_What you have to do_:
Retype the listing exactly; omit pictures.

_Data extract_:

::::::::

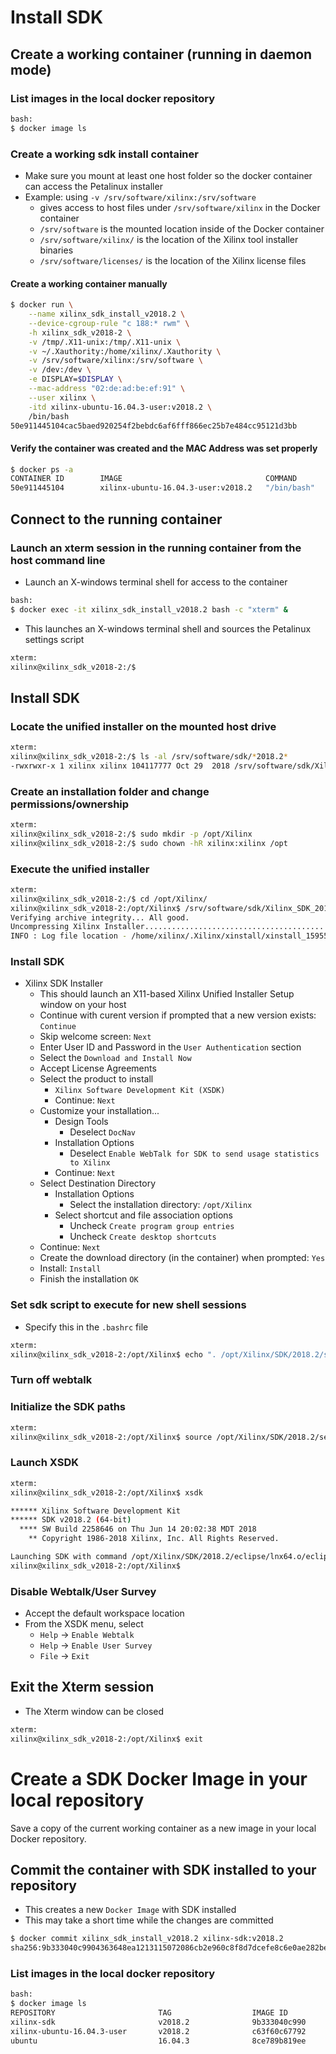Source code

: [//]: # (Readme.sdk-install.md - Install SDK on a Base Ubuntu User Image for v2018.2 Xilinx Tools)

# Install SDK

## Create a working container (running in daemon mode)

### List images in the local docker repository
```bash
bash:
$ docker image ls

```

### Create a working sdk install container
- Make sure you mount at least one host folder so the docker container can access the Petalinux installer
- Example: using `-v /srv/software/xilinx:/srv/software`
	- gives access to host files under `/srv/software/xilinx` in the Docker container
	- `/srv/software` is the mounted location inside of the Docker container
	- `/srv/software/xilinx/` is the location of the Xilinx tool installer binaries
	- `/srv/software/licenses/` is the location of the Xilinx license files

#### Create a working container manually

```bash
$ docker run \
	--name xilinx_sdk_install_v2018.2 \
	--device-cgroup-rule "c 188:* rwm" \
	-h xilinx_sdk_v2018-2 \
	-v /tmp/.X11-unix:/tmp/.X11-unix \
	-v ~/.Xauthority:/home/xilinx/.Xauthority \
	-v /srv/software/xilinx:/srv/software \
	-v /dev:/dev \
	-e DISPLAY=$DISPLAY \
	--mac-address "02:de:ad:be:ef:91" \
	--user xilinx \
	-itd xilinx-ubuntu-16.04.3-user:v2018.2 \
	/bin/bash
50e911445104cac5baed920254f2bebdc6af6fff866ec25b7e484cc95121d3bb
```

#### Verify the container was created and the MAC Address was set properly

```bash
$ docker ps -a
CONTAINER ID        IMAGE                                COMMAND             CREATED             STATUS              PORTS               NAMES
50e911445104        xilinx-ubuntu-16.04.3-user:v2018.2   "/bin/bash"         37 seconds ago      Up 34 seconds                           xilinx_sdk_install_v2018.2
```

## Connect to the running container

### Launch an xterm session in the running container from the host command line
- Launch an X-windows terminal shell for access to the container
```bash
bash:
$ docker exec -it xilinx_sdk_install_v2018.2 bash -c "xterm" &
```
- This launches an X-windows terminal shell and sources the Petalinux settings script
```bash
xterm:
xilinx@xilinx_sdk_v2018-2:/$
```

## Install SDK

### Locate the unified installer on the mounted host drive
```bash
xterm:
xilinx@xilinx_sdk_v2018-2:/$ ls -al /srv/software/sdk/*2018.2*
-rwxrwxr-x 1 xilinx xilinx 104117777 Oct 29  2018 /srv/software/sdk/Xilinx_SDK_2018.2_0614_1954_Lin64.bin
```

### Create an installation folder and change permissions/ownership

```bash
xterm:
xilinx@xilinx_sdk_v2018-2:/$ sudo mkdir -p /opt/Xilinx
xilinx@xilinx_sdk_v2018-2:/$ sudo chown -hR xilinx:xilinx /opt
```

### Execute the unified installer

```bash
xterm:
xilinx@xilinx_sdk_v2018-2:/$ cd /opt/Xilinx/
xilinx@xilinx_sdk_v2018-2:/opt/Xilinx$ /srv/software/sdk/Xilinx_SDK_2018.2_0614_1954_Lin64.bin 
Verifying archive integrity... All good.
Uncompressing Xilinx Installer......................................................................................................................................................................................................................................................................................................................................................................................................................................................................................................................................................
INFO : Log file location - /home/xilinx/.Xilinx/xinstall/xinstall_1595526757691.log
```

### Install SDK

- Xilinx SDK Installer
	- This should launch an X11-based Xilinx Unified Installer Setup window on your host
	- Continue with curent version if prompted that a new version exists: ```Continue```
	- Skip welcome screen: ```Next```
	- Enter User ID and Password in the ```User Authentication``` section
	- Select the ```Download and Install Now```
	- Accept License Agreements
	- Select the product to install
		- ```Xilinx Software Development Kit (XSDK)```
		- Continue: ```Next```
	- Customize your installation...
		- Design Tools
			- Deselect ```DocNav```
		- Installation Options
			- Deselect ```Enable WebTalk for SDK to send usage statistics to Xilinx```
		- Continue: ```Next```
	- Select Destination Directory
		- Installation Options
			- Select the installation directory: ```/opt/Xilinx```
		- Select shortcut and file association options
			- Uncheck ```Create program group entries```
			- Uncheck ```Create desktop shortcuts```
	- Continue: ```Next```	
	- Create the download directory (in the container) when prompted: ```Yes```
	- Install: ```Install```
	- Finish the installation ```OK```

### Set sdk script to execute for new shell sessions
- Specify this in the `.bashrc` file

```bash
xterm:
xilinx@xilinx_sdk_v2018-2:/opt/Xilinx$ echo ". /opt/Xilinx/SDK/2018.2/settings64.sh" > ~/.bashrc
```

### Turn off webtalk

### Initialize the SDK paths
```bash
xterm:
xilinx@xilinx_sdk_v2018-2:/opt/Xilinx$ source /opt/Xilinx/SDK/2018.2/settings64.sh
```

### Launch XSDK

```bash
xterm:
xilinx@xilinx_sdk_v2018-2:/opt/Xilinx$ xsdk

****** Xilinx Software Development Kit
****** SDK v2018.2 (64-bit)
  **** SW Build 2258646 on Thu Jun 14 20:02:38 MDT 2018
    ** Copyright 1986-2018 Xilinx, Inc. All Rights Reserved.

Launching SDK with command /opt/Xilinx/SDK/2018.2/eclipse/lnx64.o/eclipse -vmargs -Xms64m -Xmx4G -Dorg.eclipse.swt.internal.gtk.cairoGraphics=false 
xilinx@xilinx_sdk_v2018-2:/opt/Xilinx$
```

### Disable Webtalk/User Survey

- Accept the default workspace location
- From the XSDK menu, select
	- `Help` -> `Enable Webtalk`
	- `Help` -> `Enable User Survey`
	- `File` -> `Exit`

## Exit the Xterm session
- The Xterm window can be closed

```bash
xterm:
xilinx@xilinx_sdk_v2018-2:/opt/Xilinx$ exit
```

# Create a SDK Docker Image in your local repository

Save a copy of the current working container as a new image in your local Docker repository.

## Commit the container with SDK installed to your repository 
- This creates a new `Docker Image` with SDK installed
- This may take a short time while the changes are committed
```bash
$ docker commit xilinx_sdk_install_v2018.2 xilinx-sdk:v2018.2
sha256:9b333040c9904363648ea1213115072086cb2e960c8f8d7dcefe8c6e0ae282be
```

### List images in the local docker repository
```bash
bash:
$ docker image ls
REPOSITORY                       TAG                  IMAGE ID            CREATED             SIZE
xilinx-sdk                       v2018.2              9b333040c990        40 seconds ago      12GB
xilinx-ubuntu-16.04.3-user       v2018.2              c63f60c67792        18 hours ago        1.62GB
ubuntu                           16.04.3              8ce789b819ee        27 hours ago        120MB
```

::::::::

_Problem solution_:
Source code

: [//]: # (Readme.sdk-install.md - Install SDK on a Base Ubuntu User Image for v2018.2 Xilinx Tools)

# Install SDK

## Create a working container (running in daemon mode)

### List images in the local docker repository
```bash
bash:
$ docker image ls

```

### Create a working sdk install container
- Make sure you mount at least one host folder so the docker container can access the Petalinux installer
- Example: using `-v /srv/software/xilinx:/srv/software`
	- gives access to host files under `/srv/software/xilinx` in the Docker container
	- `/srv/software` is the mounted location inside of the Docker container
	- `/srv/software/xilinx/` is the location of the Xilinx tool installer binaries
	- `/srv/software/licenses/` is the location of the Xilinx license files

#### Create a working container manually

```bash
$ docker run \
	--name xilinx_sdk_install_v2018.2 \
	--device-cgroup-rule "c 188:* rwm" \
	-h xilinx_sdk_v2018-2 \
	-v /tmp/.X11-unix:/tmp/.X11-unix \
	-v ~/.Xauthority:/home/xilinx/.Xauthority \
	-v /srv/software/xilinx:/srv/software \
	-v /dev:/dev \
	-e DISPLAY=$DISPLAY \
	--mac-address "02:de:ad:be:ef:91" \
	--user xilinx \
	-itd xilinx-ubuntu-16.04.3-user:v2018.2 \
	/bin/bash
50e911445104cac5baed920254f2bebdc6af6fff866ec25b7e484cc95121d3bb
```

#### Verify the container was created and the MAC Address was set properly

```bash
$ docker ps -a
CONTAINER ID        IMAGE                                COMMAND             CREATED             STATUS              PORTS               NAMES
50e911445104        xilinx-ubuntu-16.04.3-user:v2018.2   "/bin/bash"         37 seconds ago      Up 34 seconds                           xilinx_sdk_install_v2018.2
```

## Connect to the running container

### Launch an xterm session in the running container from the host command line
- Launch an X-windows terminal shell for access to the container
```bash
bash:
$ docker exec -it xilinx_sdk_install_v2018.2 bash -c "xterm" &
```
- This launches an X-windows terminal shell and sources the Petalinux settings script
```bash
xterm:
xilinx@xilinx_sdk_v2018-2:/$
```

## Install SDK

### Locate the unified installer on the mounted host drive
```bash
xterm:
xilinx@xilinx_sdk_v2018-2:/$ ls -al /srv/software/sdk/*2018.2*
-rwxrwxr-x 1 xilinx xilinx 104117777 Oct 29  2018 /srv/software/sdk/Xilinx_SDK_2018.2_0614_1954_Lin64.bin
```

### Create an installation folder and change permissions/ownership

```bash
xterm:
xilinx@xilinx_sdk_v2018-2:/$ sudo mkdir -p /opt/Xilinx
xilinx@xilinx_sdk_v2018-2:/$ sudo chown -hR xilinx:xilinx /opt
```

### Execute the unified installer

```bash
xterm:
xilinx@xilinx_sdk_v2018-2:/$ cd /opt/Xilinx/
xilinx@xilinx_sdk_v2018-2:/opt/Xilinx$ /srv/software/sdk/Xilinx_SDK_2018.2_0614_1954_Lin64.bin 
Verifying archive integrity... All good.
Uncompressing Xilinx Installer......................................................................................................................................................................................................................................................................................................................................................................................................................................................................................................................................................
INFO : Log file location - /home/xilinx/.Xilinx/xinstall/xinstall_1595526757691.log
```

### Install SDK

- Xilinx SDK Installer
	- This should launch an X11-based Xilinx Unified Installer Setup window on your host
	- Continue with curent version if prompted that a new version exists: ```Continue```
	- Skip welcome screen: ```Next```
	- Enter User ID and Password in the ```User Authentication``` section
	- Select the ```Download and Install Now```
	- Accept License Agreements
	- Select the product to install
		- ```Xilinx Software Development Kit (XSDK)```
		- Continue: ```Next```
	- Customize your installation...
		- Design Tools
			- Deselect ```DocNav```
		- Installation Options
			- Deselect ```Enable WebTalk for SDK to send usage statistics to Xilinx```
		- Continue: ```Next```
	- Select Destination Directory
		- Installation Options
			- Select the installation directory: ```/opt/Xilinx```
		- Select shortcut and file association options
			- Uncheck ```Create program group entries```
			- Uncheck ```Create desktop shortcuts```
	- Continue: ```Next```	
	- Create the download directory (in the container) when prompted: ```Yes```
	- Install: ```Install```
	- Finish the installation ```OK```

### Set sdk script to execute for new shell sessions
- Specify this in the `.bashrc` file

```bash
xterm:
xilinx@xilinx_sdk_v2018-2:/opt/Xilinx$ echo ". /opt/Xilinx/SDK/2018.2/settings64.sh" > ~/.bashrc
```

### Turn off webtalk

### Initialize the SDK paths
```bash
xterm:
xilinx@xilinx_sdk_v2018-2:/opt/Xilinx$ source /opt/Xilinx/SDK/2018.2/settings64.sh
```

### Launch XSDK

```bash
xterm:
xilinx@xilinx_sdk_v2018-2:/opt/Xilinx$ xsdk

****** Xilinx Software Development Kit
****** SDK v2018.2 (64-bit)
  **** SW Build 2258646 on Thu Jun 14 20:02:38 MDT 2018
    ** Copyright 1986-2018 Xilinx, Inc. All Rights Reserved.

Launching SDK with command /opt/Xilinx/SDK/2018.2/eclipse/lnx64.o/eclipse -vmargs -Xms64m -Xmx4G -Dorg.eclipse.swt.internal.gtk.cairoGraphics=false 
xilinx@xilinx_sdk_v2018-2:/opt/Xilinx$
```

### Disable Webtalk/User Survey

- Accept the default workspace location
- From the XSDK menu, select
	- `Help` -> `Enable Webtalk`
	- `Help` -> `Enable User Survey`
	- `File` -> `Exit`

## Exit the Xterm session
- The Xterm window can be closed

```bash
xterm:
xilinx@xilinx_sdk_v2018-2:/opt/Xilinx$ exit
```

# Create a SDK Docker Image in your local repository

Save a copy of the current working container as a new image in your local Docker repository.

## Commit the container with SDK installed to your repository 
- This creates a new `Docker Image` with SDK installed
- This may take a short time while the changes are committed
```bash
$ docker commit xilinx_sdk_install_v2018.2 xilinx-sdk:v2018.2
sha256:9b333040c9904363648ea1213115072086cb2e960c8f8d7dcefe8c6e0ae282be
```

### List images in the local docker repository
```bash
bash:
$ docker image ls
REPOSITORY                       TAG                  IMAGE ID            CREATED             SIZE
xilinx-sdk                       v2018.2              9b333040c990        40 seconds ago      12GB
xilinx-ubuntu-16.04.3-user       v2018.2              c63f60c67792        18 hours ago        1.62GB
ubuntu                           16.04.3              8ce789b819ee        27 hours ago        120MB
```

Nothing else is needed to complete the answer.